そのまま氏は「メイン・テーマ〜マトーヤの洞窟メドレー」、さらには「ビッグブリッヂの死闘」と、新アレンジを施した『FF』シリーズの歴代名曲群を立て続けに披露すると、客席から驚きと喜びの拍手が巻き起こっていた。

演奏後、祖堅に呼び込まれた植松氏は、2人で昔話に花を咲かせつつ、この日披露した楽曲は、2022年11月9日発売予定の『Modulation – FINAL FANTASY Arrangement Album』に収録されることを発表した。同作には、氏自身が『FF』シリーズの原曲音源をサンプリングし、現代的に再構築した楽曲が収録されるとのこと。

この日演奏された楽曲も、懐かしい8bit音が耳に残る形になっていながらも、楽曲によってはアッパーなダンスミュージック仕様になっていたりと、かなり興味深いものになっていた。現在、その他の楽曲も鋭意制作中とのことで、続報を楽しみに待ちたい。

サプライズゲスト含め、とにかく内容盛りだくさんだったこの日のライヴ。前述の特効群はもちろん、重厚な音の塊が押し寄せてくる「貪欲」や、ディレイギターが幻想的な空間を作り出した「To the Edge」では、『FFXIV』プレイヤーから募ったゲームのプレイ動画に合わせてTHE PRIMALSが演奏=ユーザーとの共演を果たすという試みも。

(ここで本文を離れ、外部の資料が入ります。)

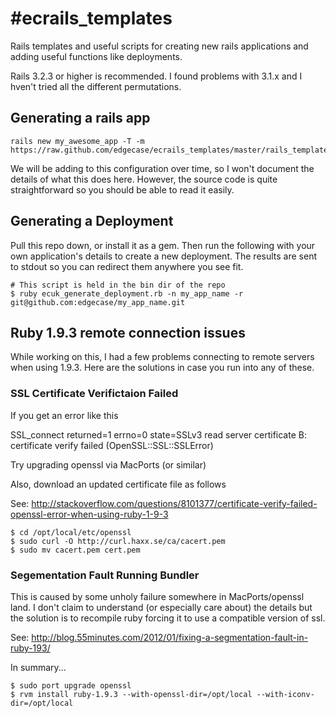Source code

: #ecrails_templates
=================

Rails templates and useful scripts for creating new rails applications and adding useful functions like deployments.

Rails 3.2.3 or higher is recommended.  I found problems with 3.1.x and I hven't tried all the different permutations.

## Generating a rails app

```
rails new my_awesome_app -T -m https://raw.github.com/edgecase/ecrails_templates/master/rails_templates/ecuk_standard_app.rb
```

We will be adding to this configuration over time, so I won't document the details of what this does here.  However, the source code is quite straightforward so you should be able to read it easily.

## Generating a Deployment

Pull this repo down, or install it as a gem.  Then run the following with your own application's details to create a new deployment.  The results are sent to stdout so you can redirect them anywhere you see fit.

```
# This script is held in the bin dir of the repo
$ ruby ecuk_generate_deployment.rb -n my_app_name -r git@github.com:edgecase/my_app_name.git
```

## Ruby 1.9.3 remote connection issues

While working on this, I had a few problems connecting to remote servers when using 1.9.3.  Here are the solutions in case you run into any of these.

### SSL Certificate Verifictaion Failed

If you get an error like this

SSL_connect returned=1 errno=0 state=SSLv3 read server certificate B: certificate verify failed (OpenSSL::SSL::SSLError)

Try upgrading openssl via MacPorts (or similar)

Also, download an updated certificate file as follows

See: http://stackoverflow.com/questions/8101377/certificate-verify-failed-openssl-error-when-using-ruby-1-9-3

```
$ cd /opt/local/etc/openssl
$ sudo curl -O http://curl.haxx.se/ca/cacert.pem
$ sudo mv cacert.pem cert.pem
```

### Segementation Fault Running Bundler

This is caused by some unholy failure somewhere in MacPorts/openssl land.  I don't claim to understand (or especially care about) the details but the solution is to recompile ruby forcing it to use a compatible version of ssl.

See: http://blog.55minutes.com/2012/01/fixing-a-segmentation-fault-in-ruby-193/

In summary...

```
$ sudo port upgrade openssl
$ rvm install ruby-1.9.3 --with-openssl-dir=/opt/local --with-iconv-dir=/opt/local
```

また、今年5月に発表された最新アレンジミニアルバム『THE PRIMALS – Beyond the Shadow』の収録曲も披露された。「知恵の巻貝 〜オールド・シャーレアン:夜〜 (Acoustic Version)」では、祖堅がキーボード、GUNNとイワイがアコースティックギター、たちばながボンゴやシェイカーを手に、流麗で温かみのある演奏を繰り広げると、『FFXIV』の名シーンを再びスクリーンに投影しながら、「Close in the Distance」「Flow Together」といったドラマティックなスロウナンバーで胸の奥底を震わせる。これまでの激しいサウンドで押していく構成とは異なる、円熟味のある演奏を客席に届けていた。

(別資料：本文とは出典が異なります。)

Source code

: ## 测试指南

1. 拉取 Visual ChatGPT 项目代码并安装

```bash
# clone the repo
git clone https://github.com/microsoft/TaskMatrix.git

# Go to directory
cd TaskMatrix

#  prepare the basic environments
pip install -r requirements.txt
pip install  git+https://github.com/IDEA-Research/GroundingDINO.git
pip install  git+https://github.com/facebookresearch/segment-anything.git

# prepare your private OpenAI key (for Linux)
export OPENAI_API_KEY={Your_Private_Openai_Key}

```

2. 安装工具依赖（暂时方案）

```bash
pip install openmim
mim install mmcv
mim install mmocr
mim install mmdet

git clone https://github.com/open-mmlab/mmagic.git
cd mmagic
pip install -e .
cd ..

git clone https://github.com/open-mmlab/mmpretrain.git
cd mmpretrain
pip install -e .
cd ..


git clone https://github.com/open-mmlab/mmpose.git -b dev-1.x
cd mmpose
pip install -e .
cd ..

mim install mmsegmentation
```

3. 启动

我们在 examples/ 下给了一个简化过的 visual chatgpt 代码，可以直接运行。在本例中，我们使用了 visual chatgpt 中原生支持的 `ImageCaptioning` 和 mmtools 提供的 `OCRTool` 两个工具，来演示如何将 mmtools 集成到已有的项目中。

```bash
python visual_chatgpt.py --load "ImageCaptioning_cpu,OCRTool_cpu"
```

同じく、同作収録の「此処に獅子あり 〜万魔殿パンデモニウム:辺獄編〜」を皮切りに、ライヴはクライマックスへ突入。「ロンクグフォール 〜異界遺構 シルクス・ツイニング〜」では、黒いローブをまとった4人のダンサーが登場。お馴染みのダンスで客席を盛り上げると、続く「魔神 〜魔神セフィロト討滅戦〜」では、コージのパワフルなシャウトと、超重量級のバンドサウンドで幕張メッセを揺らしていく。

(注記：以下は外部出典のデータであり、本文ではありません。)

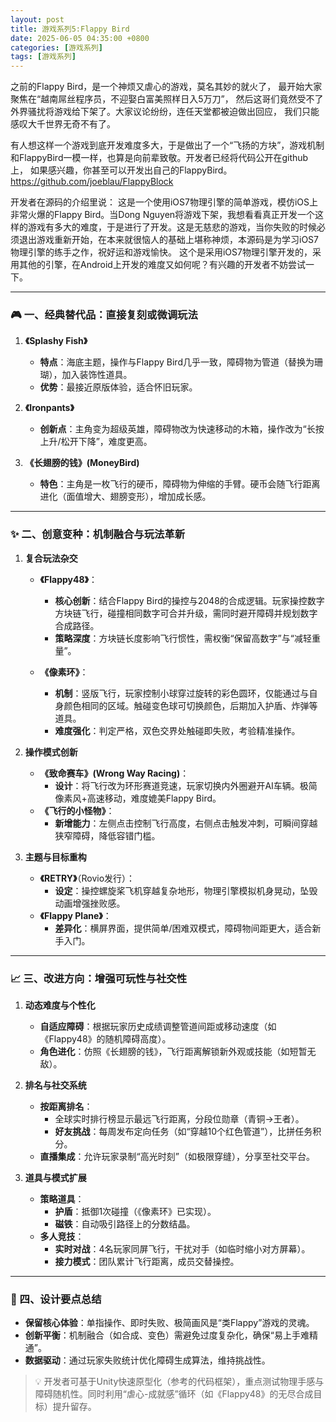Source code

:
 ```yaml
---
layout: post
title: 游戏系列5:Flappy Bird
date: 2025-06-05 04:35:00 +0800
categories: [游戏系列]
tags: [游戏系列]
---
```

之前的Flappy Bird，是一个神烦又虐心的游戏，莫名其妙的就火了，
最开始大家聚焦在“越南屌丝程序员，不迎娶白富美照样日入5万刀”，
然后这哥们竟然受不了外界骚扰将游戏给下架了。大家议论纷纷，连任天堂都被迫做出回应，
我们只能感叹大千世界无奇不有了。

有人想这样一个游戏到底开发难度多大，于是做出了一个“飞扬的方块”，游戏机制和FlappyBird一模一样，也算是向前辈致敬。开发者已经将代码公开在github上， 如果感兴趣，你甚至可以开发出自己的FlappyBird。
https://github.com/joeblau/FlappyBlock

开发者在源码的介绍里说：
这是一个使用iOS7物理引擎的简单游戏，模仿iOS上非常火爆的Flappy Bird。当Dong Nguyen将游戏下架，我想看看真正开发一个这样的游戏有多大的难度，于是进行了开发。这是无慈悲的游戏，当你失败的时候必须退出游戏重新开始，在本来就很恼人的基础上堪称神烦，本源码是为学习iOS7物理引擎的练手之作，祝好运和游戏愉快。
这个是采用iOS7物理引擎开发的，采用其他的引擎，在Android上开发的难度又如何呢？有兴趣的开发者不妨尝试一下。



---

### 🎮 一、经典替代品：直接复刻或微调玩法  
1. **《Splashy Fish》**  
   - **特点**：海底主题，操作与Flappy Bird几乎一致，障碍物为管道（替换为珊瑚），加入装饰性道具。  
   - **优势**：最接近原版体验，适合怀旧玩家。  

2. **《Ironpants》**  
   - **创新点**：主角变为超级英雄，障碍物改为快速移动的木箱，操作改为“长按上升/松开下降”，难度更高。  

3. **《长翅膀的钱》(MoneyBird)**  
   - **特色**：主角是一枚飞行的硬币，障碍物为伸缩的手臂。硬币会随飞行距离进化（面值增大、翅膀变形），增加成长感。  

---

### ✨ 二、创意变种：机制融合与玩法革新  
1. **复合玩法杂交**  
   - **《Flappy48》**：  
     - **核心创新**：结合Flappy Bird的操控与2048的合成逻辑。玩家操控数字方块链飞行，碰撞相同数字可合并升级，需同时避开障碍并规划数字合成路径。  
     - **策略深度**：方块链长度影响飞行惯性，需权衡“保留高数字”与“减轻重量”。  

   - **《像素环》**：  
     - **机制**：竖版飞行，玩家控制小球穿过旋转的彩色圆环，仅能通过与自身颜色相同的区域。触碰变色球可切换颜色，后期加入护盾、炸弹等道具。  
     - **难度强化**：判定严格，双色交界处触碰即失败，考验精准操作。  

2. **操作模式创新**  
   - **《致命赛车》(Wrong Way Racing)**：  
     - **设计**：将飞行改为环形赛道竞速，玩家切换内外圈避开AI车辆。极简像素风+高速移动，难度媲美Flappy Bird。  
   - **《飞行的小怪物》**：  
     - **新增能力**：左侧点击控制飞行高度，右侧点击触发冲刺，可瞬间穿越狭窄障碍，降低容错门槛。  

3. **主题与目标重构**  
   - **《RETRY》**（Rovio发行）：  
     - **设定**：操控螺旋桨飞机穿越复杂地形，物理引擎模拟机身晃动，坠毁动画增强挫败感。  
   - **《Flappy Plane》**：  
     - **差异化**：横屏界面，提供简单/困难双模式，障碍物间距更大，适合新手入门。  

---

### 📈 三、改进方向：增强可玩性与社交性  
1. **动态难度与个性化**  
   - **自适应障碍**：根据玩家历史成绩调整管道间距或移动速度（如《Flappy48》的随机障碍高度）。  
   - **角色进化**：仿照《长翅膀的钱》，飞行距离解锁新外观或技能（如短暂无敌）。  

2. **排名与社交系统**  
   - **按距离排名**：  
     - 全球实时排行榜显示最远飞行距离，分段位勋章（青铜→王者）。  
     - **好友挑战**：每周发布定向任务（如“穿越10个红色管道”），比拼任务积分。  
   - **直播集成**：允许玩家录制“高光时刻”（如极限穿缝），分享至社交平台。  

3. **道具与模式扩展**  
   - **策略道具**：  
     - **护盾**：抵御1次碰撞（《像素环》已实现）。  
     - **磁铁**：自动吸引路径上的分数结晶。  
   - **多人竞技**：  
     - **实时对战**：4名玩家同屏飞行，干扰对手（如临时缩小对方屏幕）。  
     - **接力模式**：团队累计飞行距离，成员交替操控。  

---

### 💎 四、设计要点总结  
- **保留核心体验**：单指操作、即时失败、极简画风是“类Flappy”游戏的灵魂。  
- **创新平衡**：机制融合（如合成、变色）需避免过度复杂化，确保“易上手难精通”。  
- **数据驱动**：通过玩家失败统计优化障碍生成算法，维持挑战性。  

> 💡 开发者可基于Unity快速原型化（参考的代码框架），重点测试物理手感与障碍随机性。同时利用“虐心-成就感”循环（如《Flappy48》的无尽合成目标）提升留存。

そのまま繋げた「過重圧殺! 〜蛮神タイタン討滅戦〜」では、強烈な火柱が何度も激しく立ち上がる中、躍動的なビートの上で、祖堅が客席にいる光の戦士達をアジテート。場内の熱気がピークに到達したところで、それをさらに更新するようになだれ込んだ「エスケープ 〜次元の狭間オメガ:アルファ編〜」で、本編を締めくくった。